## [INFORMATION SUPPLIED]
+---+
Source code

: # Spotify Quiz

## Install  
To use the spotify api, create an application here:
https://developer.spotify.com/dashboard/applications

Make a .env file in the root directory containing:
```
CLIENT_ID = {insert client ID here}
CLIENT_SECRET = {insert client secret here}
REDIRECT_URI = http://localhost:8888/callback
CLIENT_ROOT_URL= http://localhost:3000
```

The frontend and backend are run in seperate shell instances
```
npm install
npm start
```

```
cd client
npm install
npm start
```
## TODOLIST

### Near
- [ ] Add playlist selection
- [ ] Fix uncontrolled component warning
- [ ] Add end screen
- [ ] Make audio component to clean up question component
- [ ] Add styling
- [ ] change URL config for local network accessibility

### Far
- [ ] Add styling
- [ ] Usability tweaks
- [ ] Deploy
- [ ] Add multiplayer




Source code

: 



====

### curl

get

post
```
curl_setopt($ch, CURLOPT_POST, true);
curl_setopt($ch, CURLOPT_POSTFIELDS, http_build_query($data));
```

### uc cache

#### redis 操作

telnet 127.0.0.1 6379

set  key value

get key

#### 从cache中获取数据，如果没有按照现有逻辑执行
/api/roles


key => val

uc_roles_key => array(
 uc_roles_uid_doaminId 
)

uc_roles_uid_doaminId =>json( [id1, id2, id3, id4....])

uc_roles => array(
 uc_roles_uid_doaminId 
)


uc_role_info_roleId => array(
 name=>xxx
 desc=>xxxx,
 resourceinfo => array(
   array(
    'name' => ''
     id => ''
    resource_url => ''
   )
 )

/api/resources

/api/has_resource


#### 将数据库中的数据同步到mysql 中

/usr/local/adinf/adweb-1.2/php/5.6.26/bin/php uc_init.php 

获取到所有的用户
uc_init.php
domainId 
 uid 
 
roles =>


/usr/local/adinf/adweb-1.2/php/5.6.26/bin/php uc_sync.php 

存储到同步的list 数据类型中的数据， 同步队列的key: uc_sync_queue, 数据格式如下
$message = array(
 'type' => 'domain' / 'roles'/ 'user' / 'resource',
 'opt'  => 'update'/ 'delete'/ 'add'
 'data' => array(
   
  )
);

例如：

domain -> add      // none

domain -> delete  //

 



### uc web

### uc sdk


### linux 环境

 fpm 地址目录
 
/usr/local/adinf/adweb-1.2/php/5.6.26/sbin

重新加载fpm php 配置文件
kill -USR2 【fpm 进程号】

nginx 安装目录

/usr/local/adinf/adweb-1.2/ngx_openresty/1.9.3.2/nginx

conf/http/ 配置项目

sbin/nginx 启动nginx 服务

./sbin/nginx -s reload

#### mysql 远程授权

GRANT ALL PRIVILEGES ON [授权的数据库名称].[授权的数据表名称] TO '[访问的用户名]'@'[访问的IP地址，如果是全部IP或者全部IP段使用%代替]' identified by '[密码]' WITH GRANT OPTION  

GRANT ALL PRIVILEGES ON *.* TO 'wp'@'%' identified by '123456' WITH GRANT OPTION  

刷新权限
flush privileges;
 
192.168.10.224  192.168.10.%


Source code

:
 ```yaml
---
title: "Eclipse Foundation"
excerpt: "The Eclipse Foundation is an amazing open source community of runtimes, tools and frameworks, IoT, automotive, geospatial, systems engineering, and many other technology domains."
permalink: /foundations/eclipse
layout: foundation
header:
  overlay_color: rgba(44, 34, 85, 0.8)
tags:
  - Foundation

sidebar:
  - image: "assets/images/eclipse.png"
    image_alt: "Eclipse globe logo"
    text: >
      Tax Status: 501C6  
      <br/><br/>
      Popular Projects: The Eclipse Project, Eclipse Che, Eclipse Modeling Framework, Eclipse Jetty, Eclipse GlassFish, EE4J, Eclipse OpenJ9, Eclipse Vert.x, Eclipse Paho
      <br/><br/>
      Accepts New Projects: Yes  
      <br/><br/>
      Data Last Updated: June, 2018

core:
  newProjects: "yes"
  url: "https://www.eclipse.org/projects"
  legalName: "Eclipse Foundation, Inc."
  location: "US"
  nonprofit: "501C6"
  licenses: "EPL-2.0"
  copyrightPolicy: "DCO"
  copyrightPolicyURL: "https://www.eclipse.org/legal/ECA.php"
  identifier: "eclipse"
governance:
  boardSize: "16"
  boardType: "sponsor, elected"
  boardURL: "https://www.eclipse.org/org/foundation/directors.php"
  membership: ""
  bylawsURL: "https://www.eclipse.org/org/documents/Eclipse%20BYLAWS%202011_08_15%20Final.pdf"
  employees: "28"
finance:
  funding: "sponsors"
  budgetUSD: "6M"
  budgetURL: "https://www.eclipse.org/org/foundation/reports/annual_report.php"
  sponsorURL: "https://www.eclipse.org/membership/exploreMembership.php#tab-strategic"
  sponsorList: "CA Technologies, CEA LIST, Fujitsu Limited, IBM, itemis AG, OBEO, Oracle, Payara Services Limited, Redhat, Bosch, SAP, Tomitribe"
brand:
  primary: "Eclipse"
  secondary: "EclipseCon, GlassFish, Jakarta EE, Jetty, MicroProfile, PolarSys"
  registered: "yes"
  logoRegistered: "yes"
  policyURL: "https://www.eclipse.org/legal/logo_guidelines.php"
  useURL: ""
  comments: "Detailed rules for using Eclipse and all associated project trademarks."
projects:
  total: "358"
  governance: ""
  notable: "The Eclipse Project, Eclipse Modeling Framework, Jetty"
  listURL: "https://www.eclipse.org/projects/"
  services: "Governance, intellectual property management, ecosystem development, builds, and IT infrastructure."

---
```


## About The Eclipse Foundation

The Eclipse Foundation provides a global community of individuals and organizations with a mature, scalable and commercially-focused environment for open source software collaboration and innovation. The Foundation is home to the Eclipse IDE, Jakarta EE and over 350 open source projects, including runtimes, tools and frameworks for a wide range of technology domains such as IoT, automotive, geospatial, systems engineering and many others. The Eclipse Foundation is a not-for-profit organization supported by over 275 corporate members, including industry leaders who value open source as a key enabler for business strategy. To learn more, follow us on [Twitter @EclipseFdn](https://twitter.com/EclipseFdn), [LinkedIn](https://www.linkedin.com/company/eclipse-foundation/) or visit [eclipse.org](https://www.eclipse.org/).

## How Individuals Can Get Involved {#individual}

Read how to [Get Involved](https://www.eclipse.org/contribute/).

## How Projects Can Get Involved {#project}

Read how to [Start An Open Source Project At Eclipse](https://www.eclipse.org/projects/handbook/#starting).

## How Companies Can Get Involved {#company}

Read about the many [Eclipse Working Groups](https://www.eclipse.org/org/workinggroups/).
+---+
## [EXERCISE INSTRUCTIONS]
Write out the data a second time, exactly the same.

## [ANSWER TO THIS TASK]
Source code

: # Spotify Quiz

## Install  
To use the spotify api, create an application here:
https://developer.spotify.com/dashboard/applications

Make a .env file in the root directory containing:
```
CLIENT_ID = {insert client ID here}
CLIENT_SECRET = {insert client secret here}
REDIRECT_URI = http://localhost:8888/callback
CLIENT_ROOT_URL= http://localhost:3000
```

The frontend and backend are run in seperate shell instances
```
npm install
npm start
```

```
cd client
npm install
npm start
```
## TODOLIST

### Near
- [ ] Add playlist selection
- [ ] Fix uncontrolled component warning
- [ ] Add end screen
- [ ] Make audio component to clean up question component
- [ ] Add styling
- [ ] change URL config for local network accessibility

### Far
- [ ] Add styling
- [ ] Usability tweaks
- [ ] Deploy
- [ ] Add multiplayer




Source code

: 



====

### curl

get

post
```
curl_setopt($ch, CURLOPT_POST, true);
curl_setopt($ch, CURLOPT_POSTFIELDS, http_build_query($data));
```

### uc cache

#### redis 操作

telnet 127.0.0.1 6379

set  key value

get key

#### 从cache中获取数据，如果没有按照现有逻辑执行
/api/roles


key => val

uc_roles_key => array(
 uc_roles_uid_doaminId 
)

uc_roles_uid_doaminId =>json( [id1, id2, id3, id4....])

uc_roles => array(
 uc_roles_uid_doaminId 
)


uc_role_info_roleId => array(
 name=>xxx
 desc=>xxxx,
 resourceinfo => array(
   array(
    'name' => ''
     id => ''
    resource_url => ''
   )
 )

/api/resources

/api/has_resource


#### 将数据库中的数据同步到mysql 中

/usr/local/adinf/adweb-1.2/php/5.6.26/bin/php uc_init.php 

获取到所有的用户
uc_init.php
domainId 
 uid 
 
roles =>


/usr/local/adinf/adweb-1.2/php/5.6.26/bin/php uc_sync.php 

存储到同步的list 数据类型中的数据， 同步队列的key: uc_sync_queue, 数据格式如下
$message = array(
 'type' => 'domain' / 'roles'/ 'user' / 'resource',
 'opt'  => 'update'/ 'delete'/ 'add'
 'data' => array(
   
  )
);

例如：

domain -> add      // none

domain -> delete  //

 



### uc web

### uc sdk


### linux 环境

 fpm 地址目录
 
/usr/local/adinf/adweb-1.2/php/5.6.26/sbin

重新加载fpm php 配置文件
kill -USR2 【fpm 进程号】

nginx 安装目录

/usr/local/adinf/adweb-1.2/ngx_openresty/1.9.3.2/nginx

conf/http/ 配置项目

sbin/nginx 启动nginx 服务

./sbin/nginx -s reload

#### mysql 远程授权

GRANT ALL PRIVILEGES ON [授权的数据库名称].[授权的数据表名称] TO '[访问的用户名]'@'[访问的IP地址，如果是全部IP或者全部IP段使用%代替]' identified by '[密码]' WITH GRANT OPTION  

GRANT ALL PRIVILEGES ON *.* TO 'wp'@'%' identified by '123456' WITH GRANT OPTION  

刷新权限
flush privileges;
 
192.168.10.224  192.168.10.%


Source code

:
 ```yaml
---
title: "Eclipse Foundation"
excerpt: "The Eclipse Foundation is an amazing open source community of runtimes, tools and frameworks, IoT, automotive, geospatial, systems engineering, and many other technology domains."
permalink: /foundations/eclipse
layout: foundation
header:
  overlay_color: rgba(44, 34, 85, 0.8)
tags:
  - Foundation

sidebar:
  - image: "assets/images/eclipse.png"
    image_alt: "Eclipse globe logo"
    text: >
      Tax Status: 501C6  
      <br/><br/>
      Popular Projects: The Eclipse Project, Eclipse Che, Eclipse Modeling Framework, Eclipse Jetty, Eclipse GlassFish, EE4J, Eclipse OpenJ9, Eclipse Vert.x, Eclipse Paho
      <br/><br/>
      Accepts New Projects: Yes  
      <br/><br/>
      Data Last Updated: June, 2018

core:
  newProjects: "yes"
  url: "https://www.eclipse.org/projects"
  legalName: "Eclipse Foundation, Inc."
  location: "US"
  nonprofit: "501C6"
  licenses: "EPL-2.0"
  copyrightPolicy: "DCO"
  copyrightPolicyURL: "https://www.eclipse.org/legal/ECA.php"
  identifier: "eclipse"
governance:
  boardSize: "16"
  boardType: "sponsor, elected"
  boardURL: "https://www.eclipse.org/org/foundation/directors.php"
  membership: ""
  bylawsURL: "https://www.eclipse.org/org/documents/Eclipse%20BYLAWS%202011_08_15%20Final.pdf"
  employees: "28"
finance:
  funding: "sponsors"
  budgetUSD: "6M"
  budgetURL: "https://www.eclipse.org/org/foundation/reports/annual_report.php"
  sponsorURL: "https://www.eclipse.org/membership/exploreMembership.php#tab-strategic"
  sponsorList: "CA Technologies, CEA LIST, Fujitsu Limited, IBM, itemis AG, OBEO, Oracle, Payara Services Limited, Redhat, Bosch, SAP, Tomitribe"
brand:
  primary: "Eclipse"
  secondary: "EclipseCon, GlassFish, Jakarta EE, Jetty, MicroProfile, PolarSys"
  registered: "yes"
  logoRegistered: "yes"
  policyURL: "https://www.eclipse.org/legal/logo_guidelines.php"
  useURL: ""
  comments: "Detailed rules for using Eclipse and all associated project trademarks."
projects:
  total: "358"
  governance: ""
  notable: "The Eclipse Project, Eclipse Modeling Framework, Jetty"
  listURL: "https://www.eclipse.org/projects/"
  services: "Governance, intellectual property management, ecosystem development, builds, and IT infrastructure."

---
```


## About The Eclipse Foundation

The Eclipse Foundation provides a global community of individuals and organizations with a mature, scalable and commercially-focused environment for open source software collaboration and innovation. The Foundation is home to the Eclipse IDE, Jakarta EE and over 350 open source projects, including runtimes, tools and frameworks for a wide range of technology domains such as IoT, automotive, geospatial, systems engineering and many others. The Eclipse Foundation is a not-for-profit organization supported by over 275 corporate members, including industry leaders who value open source as a key enabler for business strategy. To learn more, follow us on [Twitter @EclipseFdn](https://twitter.com/EclipseFdn), [LinkedIn](https://www.linkedin.com/company/eclipse-foundation/) or visit [eclipse.org](https://www.eclipse.org/).

## How Individuals Can Get Involved {#individual}

Read how to [Get Involved](https://www.eclipse.org/contribute/).

## How Projects Can Get Involved {#project}

Read how to [Start An Open Source Project At Eclipse](https://www.eclipse.org/projects/handbook/#starting).

## How Companies Can Get Involved {#company}

Read about the many [Eclipse Working Groups](https://www.eclipse.org/org/workinggroups/).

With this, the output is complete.